Russia set to show off its first stealth fighter
Russia was due Tuesday to unveil its first stealth fighter to the public, lifting the curtain on a secret project designed to flood the market with cheaper versions of veteran US jets.
The Sukhoi Tu-50, being developed jointly by Russia and India, made its maiden flight at a Far East air base on January 29, 2010 but is being presented to the public at the MAKS airshow outside Moscow for the first time.
Two prototypes of the single-seater fighter are expected to fly over the Zhukovsky air field in a show of Russian military confidence in the much-delayed project.
Russian officials said the final version of the jet will not be ready until the end of 2016. India was reported to be interested in up to 200 T-50 fighters for its air force while Russia was planning to order at least 150.
"The T-50 jet will provide the backbone not only of the Russian air force but also that of India," said Mikhail Pogosyan, president of the United Aircraft Corporation state aviation holding company.
"Russia's cooperation with India on this project will help it promote the fifth-generation jet on the foreign market," the RIA Novosti news agency quoted Pogosyan as saying.
Pogosyan had previously voiced plans to develop up to 1,000 jets over the coming decades, while state television said Russia hoped to control up to a third of the stealth fighter market in the coming year.
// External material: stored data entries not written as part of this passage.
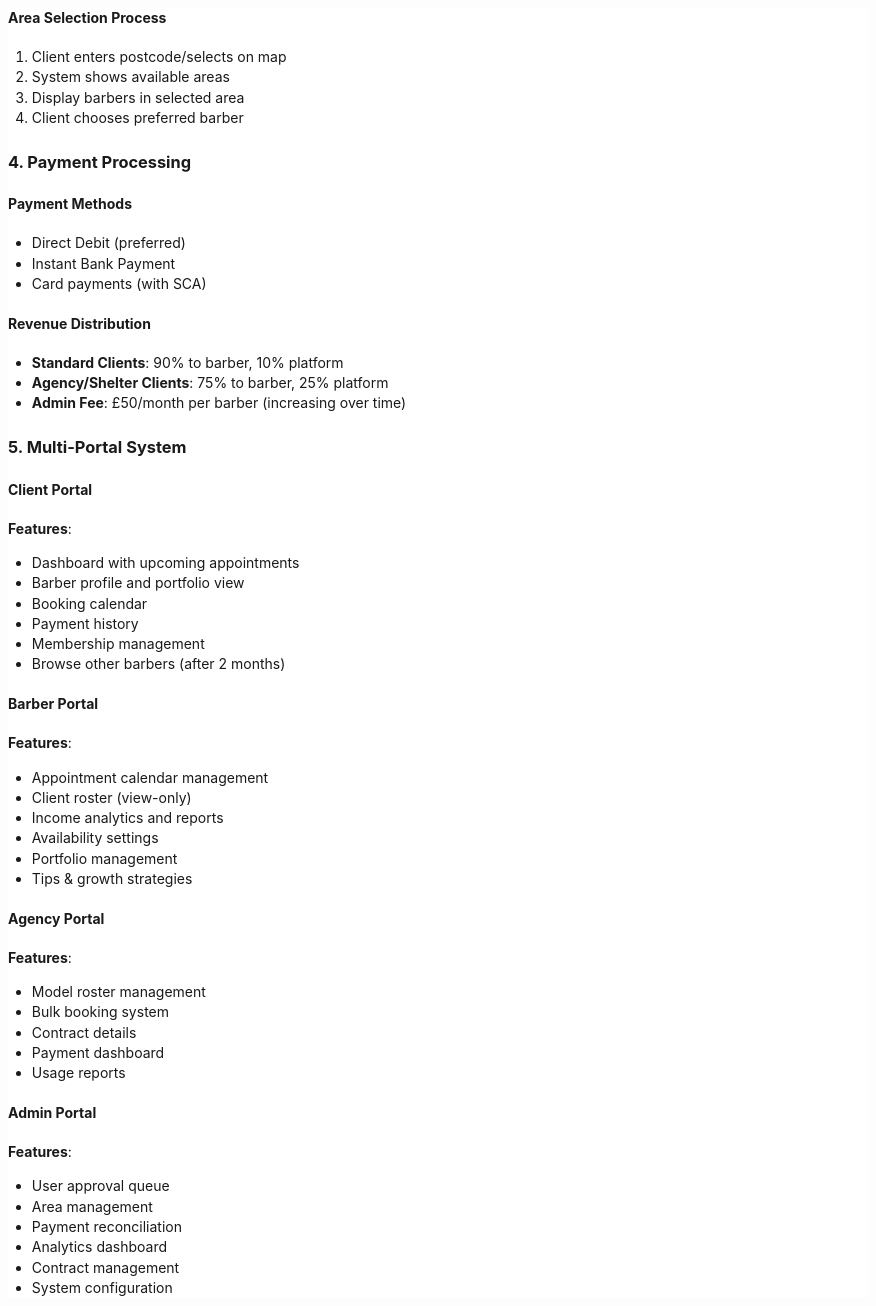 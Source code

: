 #### Area Selection Process
1. Client enters postcode/selects on map
2. System shows available areas
3. Display barbers in selected area
4. Client chooses preferred barber

### 4. Payment Processing

#### Payment Methods
- Direct Debit (preferred)
- Instant Bank Payment
- Card payments (with SCA)

#### Revenue Distribution
- **Standard Clients**: 90% to barber, 10% platform
- **Agency/Shelter Clients**: 75% to barber, 25% platform
- **Admin Fee**: £50/month per barber (increasing over time)

### 5. Multi-Portal System

#### Client Portal
**Features**:
- Dashboard with upcoming appointments
- Barber profile and portfolio view
- Booking calendar
- Payment history
- Membership management
- Browse other barbers (after 2 months)

#### Barber Portal
**Features**:
- Appointment calendar management
- Client roster (view-only)
- Income analytics and reports
- Availability settings
- Portfolio management
- Tips & growth strategies

#### Agency Portal
**Features**:
- Model roster management
- Bulk booking system
- Contract details
- Payment dashboard
- Usage reports

#### Admin Portal
**Features**:
- User approval queue
- Area management
- Payment reconciliation
- Analytics dashboard
- Contract management
- System configuration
India, Russia's biggest arms client, agreed to develop the project in tandem with Moscow during a December 2010 visit to New Delhi by President Dmitry Medvedev.
The agreement put new life into a project that was first mooted in the late 1980s, when the Soviet Union identified a need to replace its existing Mig-29 and Su-27 jets.
The first US prototype of a stealth fighter -- the F-22 Raptor -- emerged nearly two decades ago and Russia only awarded the development contract in 2003.
Russia's state media reports last year said up to $10 billion was being poured into the jet's development but that the fighter would cost no more than $100 million.
The US raptor sells at $140 million a piece, a price tag that prompted Washington to order a halt in new jet purchases in 2009.